Dar (brother in law, pictured inserting the tube into the boat), is a fantastic river guide. He is also very good and instructing the rest of us on what we need to do and expect on the river. Our safety is his prime concern. After that, he just wants everyone to enjoy their experience.
When we got to the river, we were given our boat assignments. Destry, Dylan and I were to be in front. We were tube punchers, responsible for making sure the bow of the boat went into the wave making it harder for us to tip over. You can imagine the increase in my apprehension. I would be required to tackle this river head on, lowering my body and throwing my face right into the water. The boys were thrilled at the concept.
As usual, my fear lessens after the first fast water. We successfully punched through the first wave, I was soaked, boys were thrilled and I was fine. Dar let Dylan exit the boat and swim along side the raft in calmer places.

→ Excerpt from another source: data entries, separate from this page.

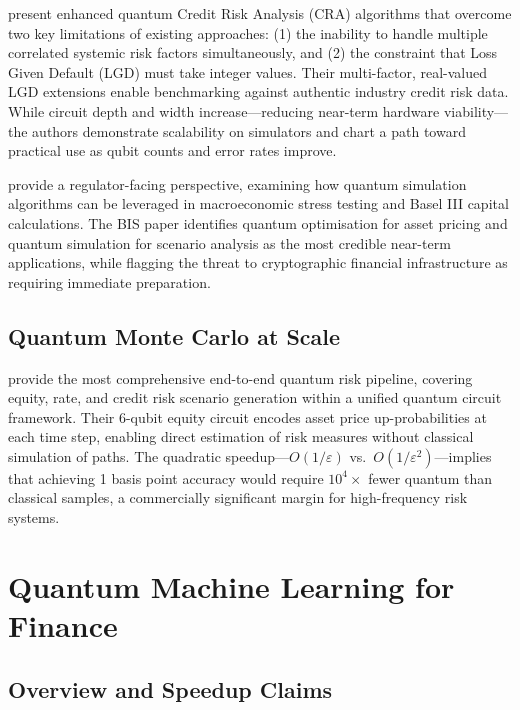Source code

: \documentclass[12pt,a4paper]{article}
\begin{document}
\citet{dri_towards_2022} present enhanced quantum Credit Risk Analysis (CRA) algorithms that overcome two key limitations of existing approaches: (1) the inability to handle multiple correlated systemic risk factors simultaneously, and (2) the constraint that Loss Given Default (LGD) must take integer values. Their multi-factor, real-valued LGD extensions enable benchmarking against authentic industry credit risk data. While circuit depth and width increase---reducing near-term hardware viability---the authors demonstrate scalability on simulators and chart a path toward practical use as qubit counts and error rates improve.

\citet{auer_quantum_2024} provide a regulator-facing perspective, examining how quantum simulation algorithms can be leveraged in macroeconomic stress testing and Basel III capital calculations. The BIS paper identifies quantum optimisation for asset pricing and quantum simulation for scenario analysis as the most credible near-term applications, while flagging the threat to cryptographic financial infrastructure as requiring immediate preparation.

\subsection{Quantum Monte Carlo at Scale}

\citet{matsakos_quantum_2024} provide the most comprehensive end-to-end quantum risk pipeline, covering equity, rate, and credit risk scenario generation within a unified quantum circuit framework. Their 6-qubit equity circuit encodes asset price up-probabilities at each time step, enabling direct estimation of risk measures without classical simulation of paths. The quadratic speedup---$O(1/\varepsilon)$ vs.\ $O(1/\varepsilon^2)$---implies that achieving 1 basis point accuracy would require $10^4 \times$ fewer quantum than classical samples, a commercially significant margin for high-frequency risk systems.

\section{Quantum Machine Learning for Finance}
\label{sec:qml}

\subsection{Overview and Speedup Claims}
\end{document}
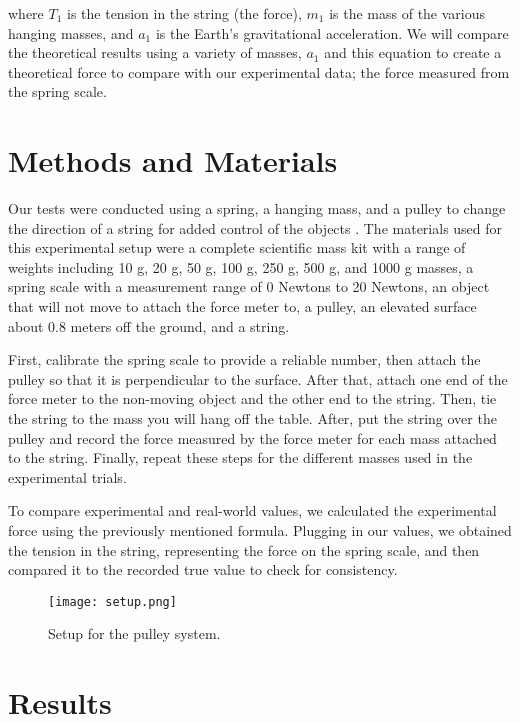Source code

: \documentclass[aps, prl, twocolumn, 10pt]{revtex4-2}
\begin{document}
        where \( T_1 \) is the tension in the string (the force), \( m_1 \) is the mass of the various hanging masses, and \( a_1 \) is the Earth's gravitational acceleration. We will compare the theoretical results using a variety of masses, \( a_1 \) and this equation to create a theoretical force to compare with our experimental data; the force measured from the spring scale.
    
    \section*{Methods and Materials}
        \hrulefill
        
        Our tests were conducted using a spring, a hanging mass, and a pulley to change the direction of a string for added control of the objects . The materials used for this experimental setup were a complete scientific mass kit with a range of weights including 10 g, 20 g, 50 g, 100 g, 250 g, 500 g, and 1000 g masses, a spring scale with a measurement range of 0 Newtons to 20 Newtons, an object that will not move to attach the force meter to, a pulley, an elevated surface about 0.8 meters off the ground, and a string.
        
        First, calibrate the spring scale to provide a reliable number, then attach the pulley so that it is perpendicular to the surface. After that, attach one end of the force meter to the non-moving object and the other end to the string. Then, tie the string to the mass you will hang off the table. After, put the string over the pulley and record the force measured by the force meter for each mass attached to the string. Finally, repeat these steps for the different masses used in the experimental trials.
        
        To compare experimental and real-world values, we calculated the experimental force using the previously mentioned formula. Plugging in our values, we obtained the tension in the string, representing the force on the spring scale, and then compared it to the recorded true value to check for consistency. 
        
        \vspace{-1.5em}
        \begin{figure}[H]
            \centering
            \texttt{[image: setup.png]}
            \caption{Setup for the pulley system.}
            \label{fig:setup}
        \end{figure}
    
    \section*{Results}
        \hrulefill
        
\end{document}
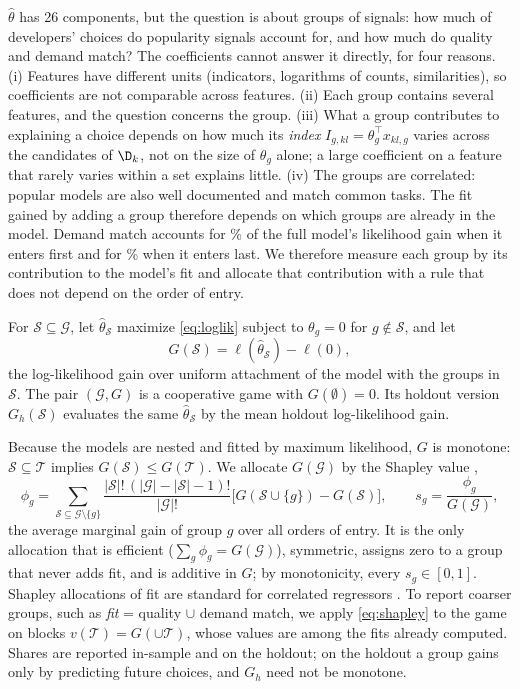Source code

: $\hat\theta$ has 26 components, but the question is about groups of signals: how much of developers' choices do
popularity signals account for, and how much do quality and demand match? The coefficients cannot answer it
directly, for four reasons.
(i) Features have different units (indicators, logarithms of counts, similarities), so coefficients are not
comparable across features.
(ii) Each group contains several features, and the question concerns the group.
(iii) What a group contributes to explaining a choice depends on how much its \emph{index}
$I_{g,kl} = \theta_g^\top x_{kl,g}$ varies across the candidates of $\D_k$, not on the size of $\theta_g$ alone;
a large coefficient on a feature that rarely varies within a set explains little.
(iv) The groups are correlated: popular models are also well documented and match common tasks. The fit gained by
adding a group therefore depends on which groups are already in the model. Demand match accounts for \matchFirst\%
of the full model's likelihood gain when it enters first and for \matchLast\% when it enters last.
We therefore measure each group by its contribution to the model's fit and allocate that contribution with a rule
that does not depend on the order of entry.

\begin{definition}
\label{def:game}
For $\mathcal S \subseteq \mathcal G$, let $\hat\theta_{\mathcal S}$ maximize \eqref{eq:loglik} subject to
$\theta_g = 0$ for $g \notin \mathcal S$, and let
\[
  G(\mathcal S) = \ell(\hat\theta_{\mathcal S}) - \ell(0),
\]
the log-likelihood gain over uniform attachment of the model with the groups in $\mathcal S$. The pair
$(\mathcal G, G)$ is a cooperative game with $G(\emptyset) = 0$. Its holdout version $G_h(\mathcal S)$ evaluates the
same $\hat\theta_{\mathcal S}$ by the mean holdout log-likelihood gain.
\end{definition}

Because the models are nested and fitted by maximum likelihood, $G$ is monotone: $\mathcal S \subseteq \mathcal T$
implies $G(\mathcal S) \le G(\mathcal T)$. We allocate $G(\mathcal G)$ by the Shapley value
\citep{shapley1953value},
\begin{equation}
  \phi_g = \sum_{\mathcal S \subseteq \mathcal G \setminus \{g\}}
  \frac{|\mathcal S|!\,(|\mathcal G|-|\mathcal S|-1)!}{|\mathcal G|!}
  \big[G(\mathcal S \cup \{g\}) - G(\mathcal S)\big],
  \qquad s_g = \frac{\phi_g}{G(\mathcal G)},
  \label{eq:shapley}
\end{equation}
the average marginal gain of group $g$ over all orders of entry. It is the only allocation that is efficient
($\sum_g \phi_g = G(\mathcal G)$), symmetric, assigns zero to a group that never adds fit, and is additive in $G$; by
monotonicity, every $s_g \in [0,1]$. Shapley allocations of fit are standard for correlated regressors
\citep{lipovetsky2001analysis,huettner2012axiomatic}. To report coarser groups, such as \emph{fit} = quality $\cup$
demand match, we apply \eqref{eq:shapley} to the game on blocks $v(\mathcal T) = G(\cup \mathcal T)$, whose values
are among the \nShapFits{} fits already computed. Shares are reported in-sample and on the holdout; on the holdout a
group gains only by predicting future choices, and $G_h$ need not be monotone.

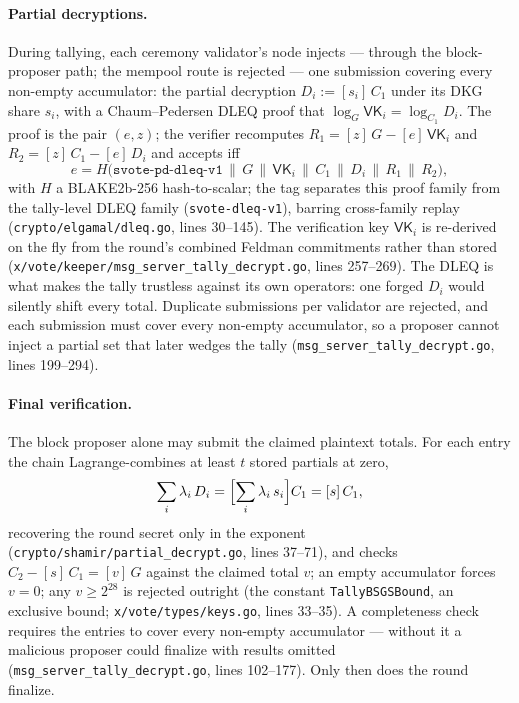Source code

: \documentclass[11pt,a4paper]{article}
\theoremstyle{definition}
\begin{document}
\paragraph{Partial decryptions.} During tallying, each ceremony validator's
node injects --- through the block-proposer path; the mempool route is
rejected --- one submission covering every non-empty accumulator: the
partial decryption $D_i := [s_i]\,C_1$ under its DKG share $s_i$, with a
Chaum--Pedersen DLEQ proof that
$\log_G \mathsf{VK}_i = \log_{C_1} D_i$. The proof is the pair $(e, z)$; the
verifier recomputes $R_1 = [z]\,G - [e]\,\mathsf{VK}_i$ and
$R_2 = [z]\,C_1 - [e]\,D_i$ and accepts iff
\[
e = H\bigl(\mathtt{svote\text{-}pd\text{-}dleq\text{-}v1} \,\|\, G \,\|\,
\mathsf{VK}_i \,\|\, C_1 \,\|\, D_i \,\|\, R_1 \,\|\, R_2\bigr),
\]
with $H$ a BLAKE2b-256 hash-to-scalar; the tag separates this proof family
from the tally-level DLEQ family (\texttt{svote-dleq-v1}), barring
cross-family replay (\texttt{crypto/elgamal/dleq.go}, lines 30--145). The
verification key $\mathsf{VK}_i$ is re-derived on the fly from the round's
combined Feldman commitments rather than stored
(\texttt{x/vote/keeper/msg\_server\_tally\_decrypt.go}, lines 257--269).
The DLEQ is what makes the tally trustless against its own operators: one
forged $D_i$ would silently shift every total. Duplicate submissions per
validator are rejected, and each submission must cover every non-empty
accumulator, so a proposer cannot inject a partial set that later wedges the
tally (\texttt{msg\_server\_tally\_decrypt.go}, lines 199--294).

\paragraph{Final verification.} The block proposer alone may submit the
claimed plaintext totals. For each entry the chain Lagrange-combines at
least $t$ stored partials at zero,
\[
\sum_i \lambda_i\, D_i = \Bigl[\sum_i \lambda_i\, s_i\Bigr] C_1 =
[s]\,C_1,
\]
recovering the round secret only in the exponent
(\texttt{crypto/shamir/partial\_decrypt.go}, lines 37--71), and checks
$C_2 - [s]\,C_1 = [v]\,G$ against the claimed total $v$; an empty
accumulator forces $v = 0$; any $v \geq 2^{28}$ is rejected outright (the
constant \texttt{TallyBSGSBound}, an exclusive bound;
\texttt{x/vote/types/keys.go}, lines 33--35). A completeness check requires
the entries to cover every non-empty accumulator --- without it a malicious
proposer could finalize with results omitted
(\texttt{msg\_server\_tally\_decrypt.go}, lines 102--177). Only then does
the round finalize.
\end{document}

Dylan commented on the speed of the water, saying he was surprised by the current.
We had so much fun. Each rapid becoming more thrilling, larger and more powerful. Some soaking us, others just impressing us with their raw power.
At one point we pulled the boat to shore and Dar, my boys and Mark (Sherly’s youngest brother) walked upstream to swim a rapid where an underwater waterfall causes water to bubble to the surface. Champagne, it is called. It was frightening to watch my boys swim out into the river, then be sucked down through a rocky rapid, then swim fast towards the eddy line. Even after he was remotely safe, Destry looked panicked as the current of the eddy took him past the boat. Dylan climbed out of the river, removing his life jacket so he could breathe again. They were never in too much danger, but both of them were first hand witnesses to the power of water. I think their attitude changed from that moment. They looked at the river differently.
As soon as we finished our run, the boys wanted to go again. I on the other hand, was ready for some food and a nap.